> WHAT NEEDS TO BE DONE
Repeat the records exactly. Leave out the pictures.

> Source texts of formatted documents
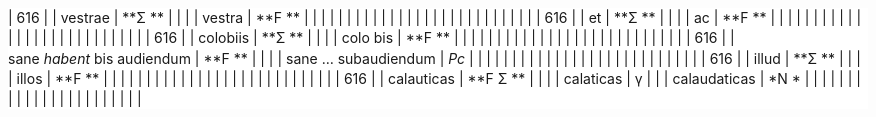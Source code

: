 | 616 |  | vestrae                                                                                                                                                                                                                           | **Σ **                  |                |                                                       |  | vestra                                   | **F **             |                          |                                                                                                                                |                          |                    |          |           |                                         |                 |  |                            |                                        |         |        |  |                                         |         |  |                                                               |                                             |      |  |  |         |   |  |  |
| 616 |  | et                                                                                                                                                                                                                                | **Σ **                  |                |                                                       |  | ac                                       | **F **             |                          |                                                                                                                                |                          |                    |          |           |                                         |                 |  |                            |                                        |         |        |  |                                         |         |  |                                                               |                                             |      |  |  |         |   |  |  |
| 616 |  | colobiis                                                                                                                                                                                                                          | **Σ **                  |                |                                                       |  | colo bis                                 | **F **             |                          |                                                                                                                                |                          |                    |          |           |                                         |                 |  |                            |                                        |         |        |  |                                         |         |  |                                                               |                                             |      |  |  |         |   |  |  |
| 616 |  | sane *habent* bis audiendum                                                                                                                                                                                                       | **F **                  |                |                                                       |  | sane … subaudiendum                      | *Pc*               |                          |                                                                                                                                |                          |                    |          |           |                                         |                 |  |                            |                                        |         |        |  |                                         |         |  |                                                               |                                             |      |  |  |         |   |  |  |
| 616 |  | illud                                                                                                                                                                                                                             | **Σ **                  |                |                                                       |  | illos                                    | **F **             |                          |                                                                                                                                |                          |                    |          |           |                                         |                 |  |                            |                                        |         |        |  |                                         |         |  |                                                               |                                             |      |  |  |         |   |  |  |
| 616 |  | calauticas                                                                                                                                                                                                                        | **F Σ **                |                |                                                       |  | calaticas                                | γ                  |                          |                                                                                                                                | calaudaticas             | *N *               |          |           |                                         |                 |  |                            |                                        |         |        |  |                                         |         |  |                                                               |                                             |      |  |  |         |   |  |  |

> TASK ANSWER
Source code

: | 616 |  | vestrae                                                                                                                                                                                                                           | **Σ **                  |                |                                                       |  | vestra                                   | **F **             |                          |                                                                                                                                |                          |                    |          |           |                                         |                 |  |                            |                                        |         |        |  |                                         |         |  |                                                               |                                             |      |  |  |         |   |  |  |
| 616 |  | et                                                                                                                                                                                                                                | **Σ **                  |                |                                                       |  | ac                                       | **F **             |                          |                                                                                                                                |                          |                    |          |           |                                         |                 |  |                            |                                        |         |        |  |                                         |         |  |                                                               |                                             |      |  |  |         |   |  |  |
| 616 |  | colobiis                                                                                                                                                                                                                          | **Σ **                  |                |                                                       |  | colo bis                                 | **F **             |                          |                                                                                                                                |                          |                    |          |           |                                         |                 |  |                            |                                        |         |        |  |                                         |         |  |                                                               |                                             |      |  |  |         |   |  |  |
| 616 |  | sane *habent* bis audiendum                                                                                                                                                                                                       | **F **                  |                |                                                       |  | sane … subaudiendum                      | *Pc*               |                          |                                                                                                                                |                          |                    |          |           |                                         |                 |  |                            |                                        |         |        |  |                                         |         |  |                                                               |                                             |      |  |  |         |   |  |  |
| 616 |  | illud                                                                                                                                                                                                                             | **Σ **                  |                |                                                       |  | illos                                    | **F **             |                          |                                                                                                                                |                          |                    |          |           |                                         |                 |  |                            |                                        |         |        |  |                                         |         |  |                                                               |                                             |      |  |  |         |   |  |  |
| 616 |  | calauticas                                                                                                                                                                                                                        | **F Σ **                |                |                                                       |  | calaticas                                | γ                  |                          |                                                                                                                                | calaudaticas             | *N *               |          |           |                                         |                 |  |                            |                                        |         |        |  |                                         |         |  |                                                               |                                             |      |  |  |         |   |  |  |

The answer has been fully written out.